§ 6. Mr. Bryan Davies
asked the Secretary of State for Education and Science whether she is satisfied that the process of policy formulation in her Department is sufficiently open to public participation.
§ Mrs. Shirley Williams
In its Tenth Report this Session the Expenditure Committee made some recommendations about public participation in policy making in my Department, to which the Government will respond shortly in their reply to the report. The Prime Minister and I have already proposed a major public debate on the curriculum.
§ Mr. Davies
I thank my right hon. Friend for that heartening reply, but will she accept that public debate will scarcely get oil the ground unless great efforts are made to improve public participation in fundamental planning decisions by the Department? Does she accept that it is necessary to define the word "shortly", as used in her reply, in the hope that responses to reports of the Expenditure Committee will be made in a sharper manner than precedents in the last 18 months to two years have illustrated?
§ Mrs. Williams
In reply to the last part of my hon. Friend's supplementary question, I hope to give a reply this month, which will be a period of only three months after the Committee reported.

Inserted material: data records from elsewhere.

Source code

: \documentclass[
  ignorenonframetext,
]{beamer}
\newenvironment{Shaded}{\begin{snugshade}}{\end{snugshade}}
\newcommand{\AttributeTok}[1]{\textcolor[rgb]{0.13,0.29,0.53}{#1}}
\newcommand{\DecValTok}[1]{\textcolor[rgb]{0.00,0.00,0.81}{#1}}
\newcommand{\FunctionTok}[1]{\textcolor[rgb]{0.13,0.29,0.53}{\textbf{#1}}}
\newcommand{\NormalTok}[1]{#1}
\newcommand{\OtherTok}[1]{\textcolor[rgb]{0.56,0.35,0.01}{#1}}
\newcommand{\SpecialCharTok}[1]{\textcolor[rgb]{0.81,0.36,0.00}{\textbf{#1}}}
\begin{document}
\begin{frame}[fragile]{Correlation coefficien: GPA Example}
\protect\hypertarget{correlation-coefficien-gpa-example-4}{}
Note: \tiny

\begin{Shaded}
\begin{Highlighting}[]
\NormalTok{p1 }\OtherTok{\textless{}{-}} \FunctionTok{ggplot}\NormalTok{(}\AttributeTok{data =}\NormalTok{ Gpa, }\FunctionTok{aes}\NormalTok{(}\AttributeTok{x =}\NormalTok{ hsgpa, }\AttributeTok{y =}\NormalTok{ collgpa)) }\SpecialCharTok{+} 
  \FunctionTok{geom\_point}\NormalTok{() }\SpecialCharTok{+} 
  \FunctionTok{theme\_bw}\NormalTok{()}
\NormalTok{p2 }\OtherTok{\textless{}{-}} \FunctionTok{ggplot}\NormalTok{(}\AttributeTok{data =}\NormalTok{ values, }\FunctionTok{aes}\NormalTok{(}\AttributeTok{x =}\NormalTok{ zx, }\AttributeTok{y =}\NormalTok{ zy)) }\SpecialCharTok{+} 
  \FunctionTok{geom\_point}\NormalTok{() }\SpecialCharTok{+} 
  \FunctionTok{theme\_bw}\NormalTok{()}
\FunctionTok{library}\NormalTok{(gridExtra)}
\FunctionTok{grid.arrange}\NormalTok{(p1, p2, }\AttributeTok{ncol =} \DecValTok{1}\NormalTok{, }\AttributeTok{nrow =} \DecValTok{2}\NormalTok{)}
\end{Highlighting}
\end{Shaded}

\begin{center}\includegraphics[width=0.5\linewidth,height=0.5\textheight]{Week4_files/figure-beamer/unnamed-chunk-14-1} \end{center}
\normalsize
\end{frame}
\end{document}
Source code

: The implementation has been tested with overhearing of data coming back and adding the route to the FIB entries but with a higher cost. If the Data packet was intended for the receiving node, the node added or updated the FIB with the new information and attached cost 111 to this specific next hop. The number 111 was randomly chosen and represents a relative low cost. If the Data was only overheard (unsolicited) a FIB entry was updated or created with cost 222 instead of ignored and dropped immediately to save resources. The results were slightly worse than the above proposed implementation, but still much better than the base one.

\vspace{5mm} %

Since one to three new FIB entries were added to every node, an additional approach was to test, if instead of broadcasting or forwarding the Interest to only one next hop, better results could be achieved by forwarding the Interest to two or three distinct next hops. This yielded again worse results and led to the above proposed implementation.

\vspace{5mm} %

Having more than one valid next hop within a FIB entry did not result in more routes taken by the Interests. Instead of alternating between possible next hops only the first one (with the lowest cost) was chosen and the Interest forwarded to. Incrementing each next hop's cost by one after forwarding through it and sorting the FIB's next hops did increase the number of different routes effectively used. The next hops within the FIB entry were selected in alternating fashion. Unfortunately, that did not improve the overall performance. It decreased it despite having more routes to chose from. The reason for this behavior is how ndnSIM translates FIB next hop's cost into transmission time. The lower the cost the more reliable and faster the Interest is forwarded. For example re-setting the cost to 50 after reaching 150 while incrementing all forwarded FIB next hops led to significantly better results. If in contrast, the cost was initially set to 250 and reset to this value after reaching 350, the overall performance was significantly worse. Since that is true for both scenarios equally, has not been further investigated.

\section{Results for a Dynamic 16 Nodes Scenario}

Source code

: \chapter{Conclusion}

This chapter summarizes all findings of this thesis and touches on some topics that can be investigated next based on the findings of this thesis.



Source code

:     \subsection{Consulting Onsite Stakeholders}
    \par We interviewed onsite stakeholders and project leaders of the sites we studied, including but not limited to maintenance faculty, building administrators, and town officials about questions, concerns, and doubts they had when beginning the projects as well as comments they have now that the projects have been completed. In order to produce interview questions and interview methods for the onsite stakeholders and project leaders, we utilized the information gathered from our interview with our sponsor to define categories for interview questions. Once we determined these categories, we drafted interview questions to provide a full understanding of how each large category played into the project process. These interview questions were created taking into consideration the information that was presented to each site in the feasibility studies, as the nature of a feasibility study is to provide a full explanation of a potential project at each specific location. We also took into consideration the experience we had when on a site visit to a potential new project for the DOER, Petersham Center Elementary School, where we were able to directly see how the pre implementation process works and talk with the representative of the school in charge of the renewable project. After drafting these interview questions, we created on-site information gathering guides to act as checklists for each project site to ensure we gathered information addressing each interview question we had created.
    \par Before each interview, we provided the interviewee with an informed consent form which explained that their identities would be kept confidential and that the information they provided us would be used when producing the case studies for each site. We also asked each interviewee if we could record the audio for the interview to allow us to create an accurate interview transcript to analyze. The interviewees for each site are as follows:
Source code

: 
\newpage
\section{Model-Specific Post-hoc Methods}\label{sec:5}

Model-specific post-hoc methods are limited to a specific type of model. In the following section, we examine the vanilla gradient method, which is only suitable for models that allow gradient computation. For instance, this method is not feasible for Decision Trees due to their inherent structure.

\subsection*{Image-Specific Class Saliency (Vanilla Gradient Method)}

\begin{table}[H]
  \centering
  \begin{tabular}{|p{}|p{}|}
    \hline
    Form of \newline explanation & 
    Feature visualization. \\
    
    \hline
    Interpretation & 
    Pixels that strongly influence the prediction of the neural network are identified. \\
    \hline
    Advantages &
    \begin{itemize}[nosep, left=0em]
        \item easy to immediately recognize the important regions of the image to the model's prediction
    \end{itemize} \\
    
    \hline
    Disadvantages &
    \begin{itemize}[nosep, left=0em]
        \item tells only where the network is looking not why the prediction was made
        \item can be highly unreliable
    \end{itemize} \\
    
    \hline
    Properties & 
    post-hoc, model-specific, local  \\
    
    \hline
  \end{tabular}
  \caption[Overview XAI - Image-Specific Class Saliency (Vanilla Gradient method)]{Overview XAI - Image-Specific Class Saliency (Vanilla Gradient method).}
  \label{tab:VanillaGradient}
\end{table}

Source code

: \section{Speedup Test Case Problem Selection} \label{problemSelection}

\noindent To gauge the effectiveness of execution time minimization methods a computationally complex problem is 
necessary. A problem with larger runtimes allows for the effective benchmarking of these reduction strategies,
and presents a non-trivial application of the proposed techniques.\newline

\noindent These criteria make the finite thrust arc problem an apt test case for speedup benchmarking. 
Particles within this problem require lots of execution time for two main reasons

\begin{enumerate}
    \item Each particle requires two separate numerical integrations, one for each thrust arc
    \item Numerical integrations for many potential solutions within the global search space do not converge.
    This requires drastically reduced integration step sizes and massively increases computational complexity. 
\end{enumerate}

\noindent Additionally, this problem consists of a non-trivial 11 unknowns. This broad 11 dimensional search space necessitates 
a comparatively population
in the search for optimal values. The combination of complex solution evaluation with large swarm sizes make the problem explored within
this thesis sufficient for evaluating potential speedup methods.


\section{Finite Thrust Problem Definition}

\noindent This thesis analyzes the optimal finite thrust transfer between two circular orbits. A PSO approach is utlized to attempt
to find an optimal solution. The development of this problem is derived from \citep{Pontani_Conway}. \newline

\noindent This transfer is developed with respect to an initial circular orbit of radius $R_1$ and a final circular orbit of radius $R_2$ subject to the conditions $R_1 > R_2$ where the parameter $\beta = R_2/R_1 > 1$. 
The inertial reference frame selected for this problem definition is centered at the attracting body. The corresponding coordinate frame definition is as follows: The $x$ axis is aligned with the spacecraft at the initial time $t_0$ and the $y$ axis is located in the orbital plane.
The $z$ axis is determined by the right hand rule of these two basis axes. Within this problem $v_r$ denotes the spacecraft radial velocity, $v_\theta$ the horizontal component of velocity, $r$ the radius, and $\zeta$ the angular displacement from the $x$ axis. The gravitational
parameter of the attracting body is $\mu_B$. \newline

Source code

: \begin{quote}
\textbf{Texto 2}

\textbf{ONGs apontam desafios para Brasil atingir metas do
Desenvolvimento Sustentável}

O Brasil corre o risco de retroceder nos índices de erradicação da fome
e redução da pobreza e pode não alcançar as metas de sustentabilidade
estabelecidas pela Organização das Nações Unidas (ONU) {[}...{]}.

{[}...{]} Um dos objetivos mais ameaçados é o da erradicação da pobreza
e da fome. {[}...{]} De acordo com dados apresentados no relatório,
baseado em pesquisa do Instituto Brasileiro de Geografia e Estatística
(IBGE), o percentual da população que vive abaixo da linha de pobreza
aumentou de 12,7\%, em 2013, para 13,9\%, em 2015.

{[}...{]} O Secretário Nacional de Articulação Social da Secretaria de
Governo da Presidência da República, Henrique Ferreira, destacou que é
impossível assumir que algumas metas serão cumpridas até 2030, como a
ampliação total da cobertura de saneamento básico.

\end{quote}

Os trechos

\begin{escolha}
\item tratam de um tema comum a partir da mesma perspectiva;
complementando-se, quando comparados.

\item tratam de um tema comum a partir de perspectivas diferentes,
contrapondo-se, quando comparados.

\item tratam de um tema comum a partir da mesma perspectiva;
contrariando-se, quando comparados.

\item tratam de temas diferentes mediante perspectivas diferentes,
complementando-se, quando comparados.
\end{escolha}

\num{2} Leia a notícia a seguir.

I hope that my hon. Friend will recall that I have already published not only my answer to the Schools Council's proposals for an examination at 16-plus and for the CEE but also a full appendix and my reasons, and have laid the papers before Parliament. I intend to continue this style of open government. It is much better to do that than to have government by "leak", especially an irresponsible leak, such as that in The Guardian this morning, suggesting that the Government are planning something in terms of a document that Ministers have not yet seen.
§ Mr. George Gardiner
Does the right hon. Lady recognise that, ideally, consultations should go beyond professional bodies and embrace spokesmen for the 1183 great consuming public? Will she consider the Expenditure Committee's proposal that membership of the Schools Council should be opened up to include many more lay members?
§ Mrs. Williams
The subject of the Schools Council composition was raised in the Expenditure Committee's Report, but I hope that the hon. Gentleman will await my considered reply. It would be unwise to give that reply in bits and pieces.
§ Mr. Christopher Price
Is my right hon. Friend aware that many of us regard the consultation procedure in the Department of Education and Science as a little better than some of the procedures adopted in other great Departments of State? Is she further aware that, however much one may deplore the "leak", as she calls it, in The Guardian today, it raises profound issues about the function of our educational institutions? Is she aware that many Labour Members would gravely deplore our educational institutions being brought into a policing role in regard to immigrants?
§ Mrs. Williams
I share some of the concern expressed by my hon. Friend but, as I have already made clear, Ministers in the Department have not finally approved the document; nor, indeed, have they seen it. Therefore, I believe that the material published in The Guardian this morning is very misleading and could create a great deal of worry and alarm among those concerned. It will not be of assistance to good international relations or to good race relations in this country.
§ Mr. St. John-Stevas
Has the Secretary of State not revealed a grave situation in her Department if documents of this importance can be obtained by the Press before Ministers have even seen them? Will she instigate an inquiry within her Department to see how this situation came about? It is clear that not only the Home Office is concerned; her Department is, too.
§ Mrs. Williams
The hon. Gentleman is barking slightly up the wrong tree. The document was first issued for consultation in 1973, and consultations have been taking place since that time. What has now appeared is an updated version 1184 of the 1973 draft circular—which, as I said, was never issued—without any fresh policy decisions contained within it. It will have to come before Ministers—as, indeed do all circulars—before it is finally issued. Before that happens, it is normally the case with updated documents that we engage in a round of consultations with those concerned. I wish to make it clear that the Government have made no decision, though no objective person who read The Guardian report would have come to that conclusion. I think that he or she would have come to the conclusion that a decision had been made by the Government on the circular. That is not so.